# Does this map exist?



## Mrs Magpie (Aug 21, 2011)

I'd really like to see a map that overlays old OS maps (Victorian or Edwardian) onto a modern map of the area. Brixton has changed so much with a mixture of the Blitz, Slum clearance and estate building, property developers and so on.
If it doesn't exist online could one of the maps be made as an acetate overlay onto the other map?


----------



## lizzieloo (Aug 21, 2011)

If it does exist I'd love to see it, my family are from East London, Docks area that has changed so much due to slum clearence, bombing and redevelopment, I've been interested in finding out where my ancestors lived and if their homes/streets are still there for a long time and have looked into it extensivley. I've never come across any overlays, I've never looked for your area mind, I'd be surprised (but chuffed) if one existed for London in general.

You could try contacting the British Library, they have a big maps section so they'd probably have people that would know if such a thing existed.

We did spend a day tramping the streets we'd found in the censuses, some of the streets were still there but all had more modern developments than we were hoping.


----------



## lizzieloo (Aug 21, 2011)

http://www.old-maps.co.uk/index.html do have maps from lots of years of the same area, if you search for a modern street it will come up with old maps of that area for you to look at, but the zoom resets every time you click on a new map so it's quite frustrating


----------



## ChrisD (Aug 22, 2011)

Yes,  at  a price from http://www.landmark.co.uk/   When planning applications are submitted for sites with potentially contaminated ground a "Phase 1 survey" is required.  Done by developer's agent via landmark or  http://envirocheck.co.uk/ .  If you look through planning applications on line (for larger redevelopment projects) they will include a contaminated ground survey document generally as a PDF. Somewhere (generally near the end) will be all the available historical maps at same scale centred on the development site....  so I'd recomend finding a local planning application on your council's website (something bigger than a house extension but not too big or they'll be dozens of documents) eg  put a post code into:
http://acolnet.lewisham.gov.uk/lewis-xslpagesdc/acolnetcgi.exe?ACTION=UNWRAP&RIPNAME=Root.pgesearch
 and what files are available to view...


----------



## Mrs Magpie (Aug 22, 2011)

OOOH! Thanks


----------



## editor (Aug 22, 2011)

There was an interactive map released a while ago that offered overlays of London areas over a timeline, but I can't remember where I saw it. I'm not sure if it went as far south as Brixton either, but I'll see if I can find it.


----------



## lizzieloo (Aug 22, 2011)

ChrisD said:


> Yes, at a price from http://www.landmark.co.uk/ When planning applications are submitted for sites with potentially contaminated ground a "Phase 1 survey" is required. Done by developer's agent via landmark or http://envirocheck.co.uk/ . If you look through planning applications on line (for larger redevelopment projects) they will include a contaminated ground survey document generally as a PDF. Somewhere (generally near the end) will be all the available historical maps at same scale centred on the development site.... so I'd recomend finding a local planning application on your council's website (something bigger than a house extension but not too big or they'll be dozens of documents) eg put a post code into:
> http://acolnet.lewisham.gov.uk/lewis-xslpagesdc/acolnetcgi.exe?ACTION=UNWRAP&RIPNAME=Root.pgesearch
> and what files are available to view...


 
Do you have a link to any examples? Be interested to see, just did a search on there for some developers and found some medium sized developments but couldn't find any examples.
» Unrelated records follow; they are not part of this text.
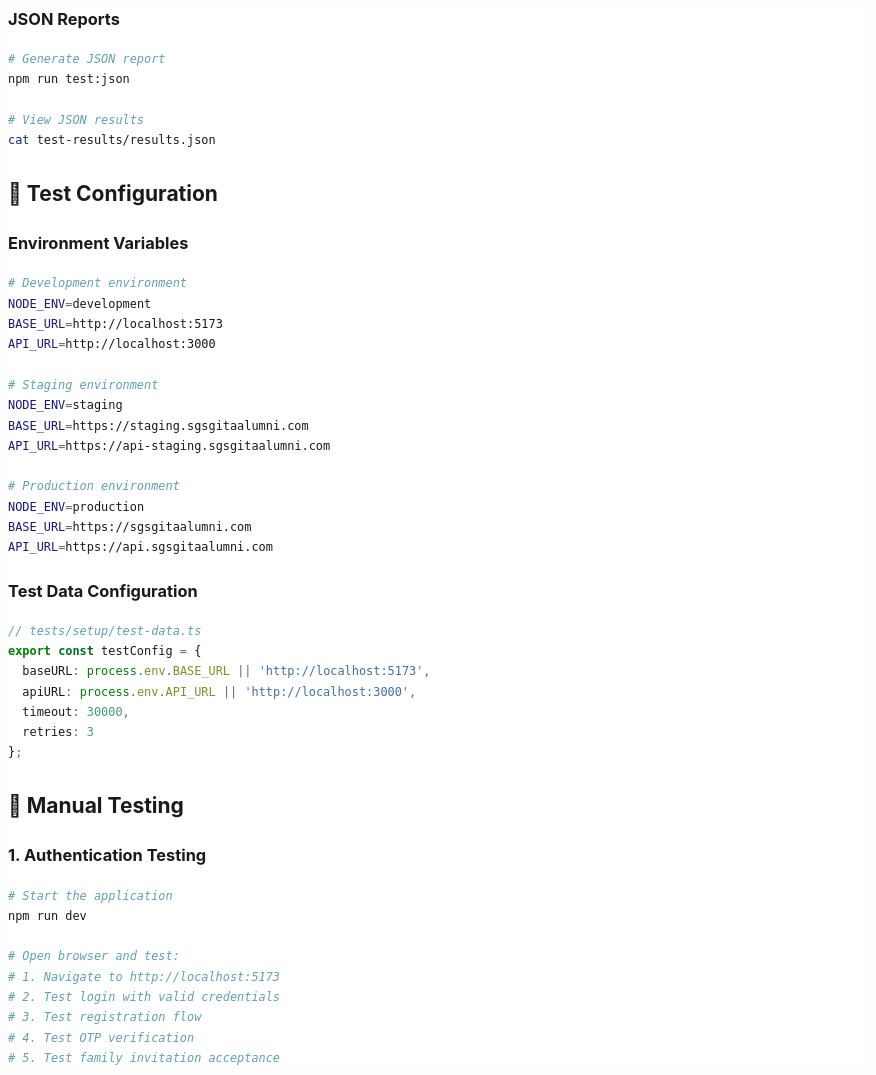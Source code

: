 ### JSON Reports
```bash
# Generate JSON report
npm run test:json

# View JSON results
cat test-results/results.json
```

## 🔧 Test Configuration

### Environment Variables
```bash
# Development environment
NODE_ENV=development
BASE_URL=http://localhost:5173
API_URL=http://localhost:3000

# Staging environment
NODE_ENV=staging
BASE_URL=https://staging.sgsgitaalumni.com
API_URL=https://api-staging.sgsgitaalumni.com

# Production environment
NODE_ENV=production
BASE_URL=https://sgsgitaalumni.com
API_URL=https://api.sgsgitaalumni.com
```

### Test Data Configuration
```typescript
// tests/setup/test-data.ts
export const testConfig = {
  baseURL: process.env.BASE_URL || 'http://localhost:5173',
  apiURL: process.env.API_URL || 'http://localhost:3000',
  timeout: 30000,
  retries: 3
};
```

## 🎯 Manual Testing

### 1. Authentication Testing
```bash
# Start the application
npm run dev

# Open browser and test:
# 1. Navigate to http://localhost:5173
# 2. Test login with valid credentials
# 3. Test registration flow
# 4. Test OTP verification
# 5. Test family invitation acceptance
```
Mrs M, I can make you some images up scaled to exactly the right size in AutoCAD, I just wouldn't know how to make them into a gif that you roll the cursor over to flip between the two. Let me know if you want me to, you'd then have to find someone to do the rest mind.

I


----------



## happyshopper (Aug 22, 2011)

Is this the sort of thing you had in mind?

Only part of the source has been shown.